Both of the cast iron beauties with whom I dance while producing my poetry have a story to tell.
Chandler & Price
My Chandler & Price New Style 10x15 letterpress, designed in1911, was cast in Cleveland. Chandler was the heart and soul of a South Seattle print shop until sometime in the 1960s. When she was surplused, her last operator was so distraught or thoughtless that he left green ink all over her platen and rollers. That took some elbow grease to clean up! I don’t know where she passed the decades, but in the 1990s she ended up in the south end garage of Gary Oswald, along with tons of other antique machinery.It so happens that my brother David restores and races hydroplanes. Gary invited us over one afternoon to look for old motor parts. In the midst of everything David spied the printing press. "What are you going to do with that?" he asked. From across the garage came the voice of Gary's wife. "He's going to get rid of it, do you want it?"Now, working with hydroplanes, David has use of a large truck with a hydraulic winch on the back. Before you could say “Dream come true!” he had lifted that cast iron behemoth, strapped it on the truck, and driven north to my Kenmore home. He slid Chandler into my garage as neat as could be, and then stayed around to help demolish a wall to get the press into my shop. I rebuilt the shop around the press and went right to work printing! I completed Rapture of the Deep, my first book using Chandler, in 1998.During her commercial life, Chandler had been used with an electric motor and a drive belt, but I wanted a treadle for her. The internet was my salvation. With that most modern of all tools I found an ancient ironman willing to cast a new treadle for a C&P press … Johnny Hern, of North Idaho. The circle was complete, and since that day, East Point West Press has never stopped producing.
Golding Pearl Press
The graceful little 7x11 Pearl Press that I learned to print on was cast in 1888 by the Golding Foundries in Boston. She currently resides on family property at East Point in North Idaho. My parents, Dick and Carole Williams, acquired her in 1949. They were both commercial artists traveling west from New York in a caravan of post-war dreamers. In the small town of Plummer, Idaho they came upon a print shop that was upgrading their equipment. Mom and dad agreed to do some lay-out work in return for the obsolete press. A few years later, at the University of Idaho, my dad got a work-study position at the University’s letterpress shop and learned how to really use Pearl. He put those new skills to work at Lakeland Village, a residential school for special-education students near Spokane, Washington. Dad ran the school print shop and taught dozens of special needs students how to set type. A short while later he got a job as a teacher with the Seattle Public School District. We moved to the suburbs, in Bothell, Washington; all of us, parents, kids, pets and the press.
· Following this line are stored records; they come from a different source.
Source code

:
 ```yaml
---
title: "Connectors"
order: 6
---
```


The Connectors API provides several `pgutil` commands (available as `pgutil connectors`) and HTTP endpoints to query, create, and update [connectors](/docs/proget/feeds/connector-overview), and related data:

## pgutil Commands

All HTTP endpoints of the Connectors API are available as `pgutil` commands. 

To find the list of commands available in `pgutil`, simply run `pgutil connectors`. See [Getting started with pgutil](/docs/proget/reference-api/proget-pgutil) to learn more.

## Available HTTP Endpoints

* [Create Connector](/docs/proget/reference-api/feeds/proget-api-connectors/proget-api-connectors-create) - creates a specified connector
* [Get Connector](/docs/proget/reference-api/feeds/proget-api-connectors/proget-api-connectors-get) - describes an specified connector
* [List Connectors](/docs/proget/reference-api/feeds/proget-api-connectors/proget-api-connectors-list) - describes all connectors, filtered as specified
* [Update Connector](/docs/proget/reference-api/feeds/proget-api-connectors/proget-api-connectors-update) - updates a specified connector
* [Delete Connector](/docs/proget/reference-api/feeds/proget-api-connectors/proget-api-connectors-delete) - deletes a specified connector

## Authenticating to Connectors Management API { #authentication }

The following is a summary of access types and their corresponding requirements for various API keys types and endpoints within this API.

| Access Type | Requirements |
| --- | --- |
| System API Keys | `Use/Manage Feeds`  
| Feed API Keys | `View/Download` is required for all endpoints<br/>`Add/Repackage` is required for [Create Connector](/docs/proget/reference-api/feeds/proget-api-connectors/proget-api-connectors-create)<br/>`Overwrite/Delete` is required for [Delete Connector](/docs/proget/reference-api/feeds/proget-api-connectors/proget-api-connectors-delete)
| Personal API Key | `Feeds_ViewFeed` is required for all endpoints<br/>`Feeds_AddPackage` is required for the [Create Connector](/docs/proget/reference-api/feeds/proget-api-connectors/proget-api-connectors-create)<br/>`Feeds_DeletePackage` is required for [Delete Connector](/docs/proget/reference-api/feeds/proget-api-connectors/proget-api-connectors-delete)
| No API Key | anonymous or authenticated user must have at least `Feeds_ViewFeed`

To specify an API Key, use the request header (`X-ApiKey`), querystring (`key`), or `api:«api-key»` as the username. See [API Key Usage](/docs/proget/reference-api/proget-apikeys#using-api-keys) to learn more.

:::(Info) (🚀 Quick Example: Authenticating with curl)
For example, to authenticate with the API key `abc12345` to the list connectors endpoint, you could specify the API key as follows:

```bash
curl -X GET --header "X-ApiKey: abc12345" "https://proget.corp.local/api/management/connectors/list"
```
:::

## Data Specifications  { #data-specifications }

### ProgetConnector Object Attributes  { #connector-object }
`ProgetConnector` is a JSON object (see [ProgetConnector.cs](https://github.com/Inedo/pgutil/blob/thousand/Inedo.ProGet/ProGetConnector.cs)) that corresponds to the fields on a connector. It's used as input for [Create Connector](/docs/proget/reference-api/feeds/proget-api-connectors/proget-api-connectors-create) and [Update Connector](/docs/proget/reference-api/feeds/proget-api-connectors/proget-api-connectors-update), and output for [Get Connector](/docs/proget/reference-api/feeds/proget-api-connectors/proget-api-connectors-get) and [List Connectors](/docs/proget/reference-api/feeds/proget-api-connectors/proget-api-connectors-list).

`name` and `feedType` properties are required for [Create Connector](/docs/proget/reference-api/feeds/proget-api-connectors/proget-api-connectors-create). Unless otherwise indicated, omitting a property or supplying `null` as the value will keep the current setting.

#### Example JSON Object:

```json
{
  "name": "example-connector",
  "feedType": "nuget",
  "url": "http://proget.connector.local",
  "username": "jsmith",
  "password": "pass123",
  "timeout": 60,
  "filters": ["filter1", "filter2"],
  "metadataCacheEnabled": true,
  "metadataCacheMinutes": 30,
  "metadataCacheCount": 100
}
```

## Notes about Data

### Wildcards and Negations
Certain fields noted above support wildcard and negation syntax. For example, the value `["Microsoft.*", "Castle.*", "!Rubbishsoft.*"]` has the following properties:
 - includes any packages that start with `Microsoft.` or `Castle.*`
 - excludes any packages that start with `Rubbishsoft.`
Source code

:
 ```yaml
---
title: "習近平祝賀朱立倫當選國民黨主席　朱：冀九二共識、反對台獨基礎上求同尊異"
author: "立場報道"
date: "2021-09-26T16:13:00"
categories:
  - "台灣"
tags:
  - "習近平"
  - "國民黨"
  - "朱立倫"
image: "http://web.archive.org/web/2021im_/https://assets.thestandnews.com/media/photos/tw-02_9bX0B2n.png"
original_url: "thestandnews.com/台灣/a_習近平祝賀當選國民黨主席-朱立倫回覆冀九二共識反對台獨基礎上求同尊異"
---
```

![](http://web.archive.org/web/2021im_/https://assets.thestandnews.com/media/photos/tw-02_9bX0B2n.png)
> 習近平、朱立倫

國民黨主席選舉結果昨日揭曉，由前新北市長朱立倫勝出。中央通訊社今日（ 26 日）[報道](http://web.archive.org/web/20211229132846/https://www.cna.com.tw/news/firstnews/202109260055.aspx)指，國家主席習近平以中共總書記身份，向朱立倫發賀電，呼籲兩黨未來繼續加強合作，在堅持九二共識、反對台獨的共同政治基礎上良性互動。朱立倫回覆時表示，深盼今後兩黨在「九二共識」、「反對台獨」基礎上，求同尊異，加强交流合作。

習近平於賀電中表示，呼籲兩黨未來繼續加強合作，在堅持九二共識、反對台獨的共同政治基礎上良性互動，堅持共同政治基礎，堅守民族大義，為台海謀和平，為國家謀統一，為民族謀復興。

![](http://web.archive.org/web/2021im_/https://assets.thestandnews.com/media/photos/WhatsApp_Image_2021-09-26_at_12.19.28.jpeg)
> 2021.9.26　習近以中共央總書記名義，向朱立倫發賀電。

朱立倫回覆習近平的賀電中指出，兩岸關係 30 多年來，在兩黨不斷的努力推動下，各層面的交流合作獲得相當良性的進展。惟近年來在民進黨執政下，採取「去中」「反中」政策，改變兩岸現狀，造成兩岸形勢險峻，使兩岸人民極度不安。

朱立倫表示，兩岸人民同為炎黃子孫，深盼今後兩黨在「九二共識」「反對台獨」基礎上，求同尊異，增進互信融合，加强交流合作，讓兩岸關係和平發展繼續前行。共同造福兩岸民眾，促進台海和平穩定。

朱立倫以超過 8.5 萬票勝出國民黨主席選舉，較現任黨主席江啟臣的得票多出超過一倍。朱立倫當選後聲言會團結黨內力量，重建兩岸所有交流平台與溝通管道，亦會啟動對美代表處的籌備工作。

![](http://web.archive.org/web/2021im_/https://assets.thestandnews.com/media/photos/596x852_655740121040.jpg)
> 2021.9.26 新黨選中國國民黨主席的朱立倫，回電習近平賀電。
Pearl found a home in our garage. My sisters, brother and I all learned how to use her. We printed our names on thick stacks of notebook paper to use at school. Pads with our initials, stationary and invitations to parties were subsequent projects. Each year momma would carve a beautiful linoleum block illustration for a Christmas card and dad would print it up. I remember the smell of the ink, the musical sound of the press and his foot pumping the treadle.
Alas, a childhood indiscretion in the 1960s resulted in the press closing upon a piece of wooden furniture. This broke the main crank shaft, and Pearl fell silent. While in this dormant phase, little Pearl had a cameo role in the 1969 Bothell High School production of “You Can’t Take It With You.” I’ve always been proud to know that, even when broken, our Pearl cranked out subversive tracks for the community!
The broken press was stored at our family property in East Point, Idaho. In the 1990s, I was now a school teacher as well as a struggling free lance writer. I collected far too many rejection slips while placing my writing projects in magazines and newspapers. One day I literally said “To Hell with it!” I stormed out to the garage and disassembled our pretty little Pearl. Leaving cast iron parts all over the floor, I piled the kids and dog into the car, wrapped the broken crank shaft in a greasy rag, and began driving from machine shop to machine shop until I found someone who could fix the piece. His name was Jimmy Collier. He hated my shoulder length hair, but he loved machines, and he brought Pearl back to life.
My Uncle Herb, an incredible mechanic, helped me reassemble Pearl from the pieces I had thrown about. Dad gave me a few more lessons on print shop operation. Momma showed me how to carve linoleum and lay out a good page. Then I was off and flying. Compound Eyes, my first book, was printed in 1991. Since then I have produced seventeen more books. I got another press and set up shop in Kenmore, Washington, but I still return to, and often use my first love, that sweet little 7x11 Pearl.